Filipinos loved her; now that she's gone, Filipinos mourn her. And I understand that.

Her finest moment, I believe, was during the 1986 Snap Elections, declared by then president (and dictator) Ferdinand E. Marcos. When accused of lacking experience, she replied: "It is true. I have no experience in lying, cheating, stealing and killing. I offer you honesty and sincerity in leadership."

We loved her for that. She said it in a monotone; she had little to no gift for public speaking, but the fact that she sounded like such an inexperienced political speaker was in itself refreshing. We'd had it with Marcos' legendary eloquence (muted perhaps by advanced age and acute lupus) and as far as we were concerned, she was a startling sea breeze, blown in from a window long padlocked.
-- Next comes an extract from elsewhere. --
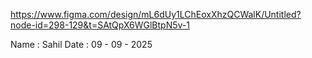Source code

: https://www.figma.com/design/mL6dUy1LChEoxXhzQCWalK/Untitled?node-id=298-129&t=SAtQpX6WGlBtpN5v-1

Name : Sahil
Date : 09 - 09 - 2025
The revolt itself happened almost despite Aquino's popularity, a military coup prematurely discovered; but people decided enough was enough, used said coup as an excuse, and poured out in the streets to demand Marcos' resignation.
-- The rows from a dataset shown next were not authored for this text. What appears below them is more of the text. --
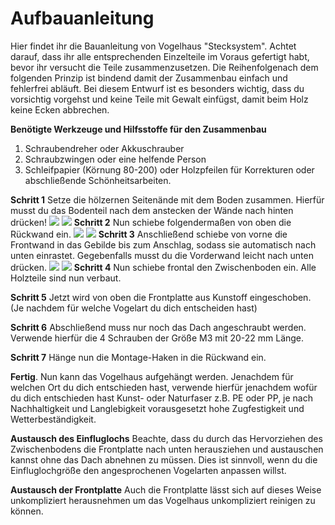 # Aufbauanleitung

Hier findet ihr die Bauanleitung von Vogelhaus "Stecksystem". Achtet darauf, dass ihr alle entsprechenden Einzelteile im Voraus gefertigt habt, bevor ihr versucht die Teile zusammenzusetzen. Die Reihenfolgenach dem folgenden Prinzip ist bindend damit der Zusammenbau einfach und fehlerfrei abläuft. Bei diesem Entwurf ist es besonders wichtig, dass du vorsichtig vorgehst und keine Teile mit Gewalt einfügst, damit beim Holz keine Ecken abbrechen. 

__Benötigte Werkzeuge und Hilfsstoffe für den Zusammenbau__

1. Schraubendreher oder Akkuschrauber
2. Schraubzwingen oder eine helfende Person
3. Schleifpapier (Körnung 80-200) oder Holzpfeilen für Korrekturen oder abschließende Schönheitsarbeiten.

__Schritt 1__ Setze die hölzernen Seitenände mit dem Boden zusammen. Hierfür musst du das Bodenteil nach dem anstecken der Wände nach hinten drücken!
![](Anleitung_Stecksystem_Vogelhaus_Seite_01.jpg)
![](Anleitung_Stecksystem_Vogelhaus_Seite_02.jpg)
__Schritt 2__ Nun schiebe folgendermaßen von oben die Rückwand ein. 
![](Anleitung_Stecksystem_Vogelhaus_Seite_04.jpg)
![](Anleitung_Stecksystem_Vogelhaus_Seite_05.jpg)
__Schritt 3__ Anschließend schiebe von vorne die Frontwand in das Gebilde bis zum Anschlag, sodass sie automatisch nach unten einrastet. Gegebenfalls musst du die Vorderwand leicht nach unten drücken.
![](Anleitung_Stecksystem_Vogelhaus_Seite_06.jpg)
![](Anleitung_Stecksystem_Vogelhaus_Seite_07.jpg)
__Schritt 4__ Nun schiebe frontal den Zwischenboden ein. Alle Holzteile sind nun verbaut. 

__Schritt 5__ Jetzt wird von oben die Frontplatte aus Kunstoff eingeschoben. (Je nachdem für welche Vogelart du dich entscheiden hast)

__Schritt 6__ Abschließend muss nur noch das Dach angeschraubt werden. Verwende hierfür die 4 Schrauben der Größe M3 mit 20-22 mm Länge. 

__Schritt 7__ Hänge nun die Montage-Haken in die Rückwand ein. 

__Fertig__. Nun kann das Vogelhaus aufgehängt werden. Jenachdem für welchen Ort du dich entschieden hast, verwende hierfür jenachdem wofür du dich entschieden hast Kunst- oder
Naturfaser z.B. PE oder PP, je nach Nachhaltigkeit und Langlebigkeit vorausgesetzt hohe Zugfestigkeit und Wetterbeständigkeit. 

__Austausch des Einfluglochs__
Beachte, dass du durch das Hervorziehen des Zwischenbodens die Frontplatte nach unten herausziehen und austauschen kannst ohne das Dach abnehnen zu müssen. Dies ist sinnvoll, wenn du die Einfluglochgröße den angesprochenen Vogelarten anpassen willst.  


__Austausch der Frontplatte__
Auch die Frontplatte lässt sich auf dieses Weise unkompliziert herausnehmen um das Vogelhaus unkompliziert reinigen zu können.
Aquino rode on the crest of that wave to Malacanang, but it's instructive to remember what factions made up that wave--the Philippine military; the Catholic Church; people from upper to middle to lower class, not just in Manila but the provincial cities as well (Manila hogged the lion's share of media coverage, of course). It wasn't just her, though she was possibly its most prominent figurehead, in bright yellow.

The government she formed right after the revolt might be what we call the Dream Team of Philippine politics--Claudio Teehankee as Chief Justice, Juan Ponce Enrile as Secretary of Defense, Fidel Ramos as Armed Forces Chief of Staff, Jaime Ongpin as Finance Secretary, Joker Arroyo as Executive Secretary. It was like a rainbow spectrum, from right to left and all shades in between--for a brief, shining moment, an example of the lion lying with the lamb (who was lion and who lamb I wouldn't dare guess).
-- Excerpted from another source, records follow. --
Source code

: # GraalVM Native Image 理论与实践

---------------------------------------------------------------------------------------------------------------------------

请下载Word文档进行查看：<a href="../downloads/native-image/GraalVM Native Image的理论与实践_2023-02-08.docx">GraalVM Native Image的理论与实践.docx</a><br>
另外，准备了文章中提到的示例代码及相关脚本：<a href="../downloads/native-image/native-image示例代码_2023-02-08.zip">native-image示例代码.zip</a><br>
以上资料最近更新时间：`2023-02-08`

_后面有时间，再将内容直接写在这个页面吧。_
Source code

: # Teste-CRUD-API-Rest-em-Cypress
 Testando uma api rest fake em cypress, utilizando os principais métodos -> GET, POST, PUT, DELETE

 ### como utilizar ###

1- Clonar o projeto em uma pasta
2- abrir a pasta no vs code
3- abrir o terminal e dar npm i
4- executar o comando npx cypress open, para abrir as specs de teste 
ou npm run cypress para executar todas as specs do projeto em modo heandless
But she couldn't hold it together--who could, actually? Juan Ponce Enrile and his military supporters tested her, thought her weak, tried to overthrow her the way he tried to overthrow Marcos (what's that again about an untrustworthy servant?). She survived--mainly because Fidel Ramos remained loyal to Aquino. She stayed in power despite six coup attempts in all, a feat in itself, but at a cost: she was forced to purge her government of leftist elements (Arroyo among others, left her cabinet).

She refused to repudiate any of the huge debts Marcos amassed during his reign, forcing her to prioritize debt repayment over poverty alleviation and economic development. She slow-pedaled attempts to achieve a peace settlement with the New People's Army and the Moro National Liberation Front (we're still trying to negotiate/wipe them out some twenty years later). She outlawed paramilitary groups, then turned around and allowed them to continue, under a cosmetic name change. She initially championed land reform, though when the law finally passed, how effective has that really been?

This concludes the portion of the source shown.